+++ SOURCE MATERIAL +++
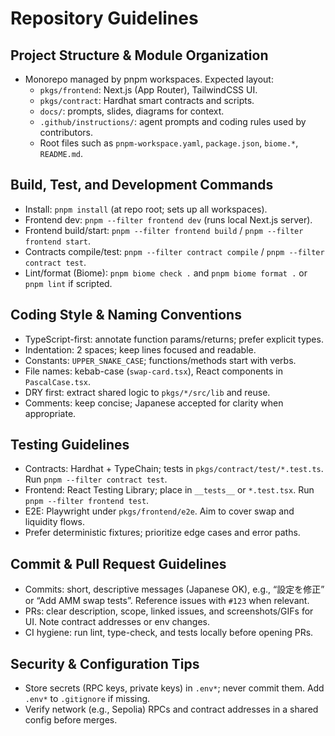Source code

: # Repository Guidelines

## Project Structure & Module Organization
- Monorepo managed by pnpm workspaces. Expected layout:
  - `pkgs/frontend`: Next.js (App Router), TailwindCSS UI.
  - `pkgs/contract`: Hardhat smart contracts and scripts.
  - `docs/`: prompts, slides, diagrams for context.
  - `.github/instructions/`: agent prompts and coding rules used by contributors.
  - Root files such as `pnpm-workspace.yaml`, `package.json`, `biome.*`, `README.md`.

## Build, Test, and Development Commands
- Install: `pnpm install` (at repo root; sets up all workspaces).
- Frontend dev: `pnpm --filter frontend dev` (runs local Next.js server).
- Frontend build/start: `pnpm --filter frontend build` / `pnpm --filter frontend start`.
- Contracts compile/test: `pnpm --filter contract compile` / `pnpm --filter contract test`.
- Lint/format (Biome): `pnpm biome check .` and `pnpm biome format .` or `pnpm lint` if scripted.

## Coding Style & Naming Conventions
- TypeScript-first: annotate function params/returns; prefer explicit types.
- Indentation: 2 spaces; keep lines focused and readable.
- Constants: `UPPER_SNAKE_CASE`; functions/methods start with verbs.
- File names: kebab-case (`swap-card.tsx`), React components in `PascalCase.tsx`.
- DRY first: extract shared logic to `pkgs/*/src/lib` and reuse.
- Comments: keep concise; Japanese accepted for clarity when appropriate.

## Testing Guidelines
- Contracts: Hardhat + TypeChain; tests in `pkgs/contract/test/*.test.ts`. Run `pnpm --filter contract test`.
- Frontend: React Testing Library; place in `__tests__` or `*.test.tsx`. Run `pnpm --filter frontend test`.
- E2E: Playwright under `pkgs/frontend/e2e`. Aim to cover swap and liquidity flows.
- Prefer deterministic fixtures; prioritize edge cases and error paths.

## Commit & Pull Request Guidelines
- Commits: short, descriptive messages (Japanese OK), e.g., “設定を修正” or “Add AMM swap tests”. Reference issues with `#123` when relevant.
- PRs: clear description, scope, linked issues, and screenshots/GIFs for UI. Note contract addresses or env changes.
- CI hygiene: run lint, type-check, and tests locally before opening PRs.

## Security & Configuration Tips
- Store secrets (RPC keys, private keys) in `.env*`; never commit them. Add `.env*` to `.gitignore` if missing.
- Verify network (e.g., Sepolia) RPCs and contract addresses in a shared config before merges.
+++
* [DIRECTIONS]
Would you return all lines from the preceding listing that contain the word "Guidelines"?

* [WRITTEN RESPONSE]
: # Repository Guidelines
## Testing Guidelines
## Commit & Pull Request Guidelines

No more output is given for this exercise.